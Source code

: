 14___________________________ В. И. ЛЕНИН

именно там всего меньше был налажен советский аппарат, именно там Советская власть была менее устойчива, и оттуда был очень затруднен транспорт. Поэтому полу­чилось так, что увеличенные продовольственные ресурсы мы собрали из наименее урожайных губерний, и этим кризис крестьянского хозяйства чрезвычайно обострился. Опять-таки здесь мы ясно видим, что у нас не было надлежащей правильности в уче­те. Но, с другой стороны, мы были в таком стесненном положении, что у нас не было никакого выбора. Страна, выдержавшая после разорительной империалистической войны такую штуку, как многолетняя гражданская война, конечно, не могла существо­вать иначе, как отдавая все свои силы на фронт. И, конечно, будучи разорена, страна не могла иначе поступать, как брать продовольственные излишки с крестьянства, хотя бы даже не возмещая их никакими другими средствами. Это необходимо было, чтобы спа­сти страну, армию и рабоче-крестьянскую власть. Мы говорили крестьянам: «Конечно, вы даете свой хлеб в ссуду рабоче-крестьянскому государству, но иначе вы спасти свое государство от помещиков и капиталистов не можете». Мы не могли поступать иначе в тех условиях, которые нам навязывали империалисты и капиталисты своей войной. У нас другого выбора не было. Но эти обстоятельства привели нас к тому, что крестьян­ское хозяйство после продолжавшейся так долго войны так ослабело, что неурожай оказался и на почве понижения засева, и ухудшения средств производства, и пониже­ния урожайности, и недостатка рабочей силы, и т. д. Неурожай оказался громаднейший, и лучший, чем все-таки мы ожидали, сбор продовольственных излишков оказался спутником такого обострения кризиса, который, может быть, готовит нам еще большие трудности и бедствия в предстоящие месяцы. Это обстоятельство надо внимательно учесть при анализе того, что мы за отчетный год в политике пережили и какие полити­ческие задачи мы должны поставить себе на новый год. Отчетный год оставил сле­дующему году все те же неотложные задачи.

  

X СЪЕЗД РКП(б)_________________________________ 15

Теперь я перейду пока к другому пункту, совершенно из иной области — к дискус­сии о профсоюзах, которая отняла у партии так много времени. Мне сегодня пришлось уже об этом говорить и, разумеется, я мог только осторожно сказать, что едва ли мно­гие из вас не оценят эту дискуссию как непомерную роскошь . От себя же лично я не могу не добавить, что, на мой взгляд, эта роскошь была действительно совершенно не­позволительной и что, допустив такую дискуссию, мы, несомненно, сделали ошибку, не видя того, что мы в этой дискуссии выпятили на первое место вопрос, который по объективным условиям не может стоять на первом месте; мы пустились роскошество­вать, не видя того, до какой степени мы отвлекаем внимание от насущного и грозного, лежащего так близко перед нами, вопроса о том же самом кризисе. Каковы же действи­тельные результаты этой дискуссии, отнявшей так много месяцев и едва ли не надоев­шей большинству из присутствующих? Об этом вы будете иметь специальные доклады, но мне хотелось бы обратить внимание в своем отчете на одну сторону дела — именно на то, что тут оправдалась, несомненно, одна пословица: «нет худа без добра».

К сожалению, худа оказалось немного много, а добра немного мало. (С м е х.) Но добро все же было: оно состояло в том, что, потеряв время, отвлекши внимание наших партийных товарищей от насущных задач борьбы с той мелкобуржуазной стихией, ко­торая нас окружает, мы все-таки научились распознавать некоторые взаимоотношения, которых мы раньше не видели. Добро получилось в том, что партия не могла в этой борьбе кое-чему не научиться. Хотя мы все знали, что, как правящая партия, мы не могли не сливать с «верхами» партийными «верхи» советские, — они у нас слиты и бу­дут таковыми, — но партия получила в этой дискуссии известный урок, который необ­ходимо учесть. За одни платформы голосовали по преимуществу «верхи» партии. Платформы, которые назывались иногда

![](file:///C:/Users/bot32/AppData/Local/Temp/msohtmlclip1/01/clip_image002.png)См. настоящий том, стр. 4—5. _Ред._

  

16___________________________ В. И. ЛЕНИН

----

#### WHAT TO WORK ON:
Give back exactly the lines from the one that contains "К сожалению, худа" to the end of the material, both ends kept, and no other line.

#### TASK RESPONSE:
К сожалению, худа оказалось немного много, а добра немного мало. (С м е х.) Но добро все же было: оно состояло в том, что, потеряв время, отвлекши внимание наших партийных товарищей от насущных задач борьбы с той мелкобуржуазной стихией, ко­торая нас окружает, мы все-таки научились распознавать некоторые взаимоотношения, которых мы раньше не видели. Добро получилось в том, что партия не могла в этой борьбе кое-чему не научиться. Хотя мы все знали, что, как правящая партия, мы не могли не сливать с «верхами» партийными «верхи» советские, — они у нас слиты и бу­дут таковыми, — но партия получила в этой дискуссии известный урок, который необ­ходимо учесть. За одни платформы голосовали по преимуществу «верхи» партии. Платформы, которые назывались иногда

![](file:///C:/Users/bot32/AppData/Local/Temp/msohtmlclip1/01/clip_image002.png)См. настоящий том, стр. 4—5. _Ред._

  

16___________________________ В. И. ЛЕНИН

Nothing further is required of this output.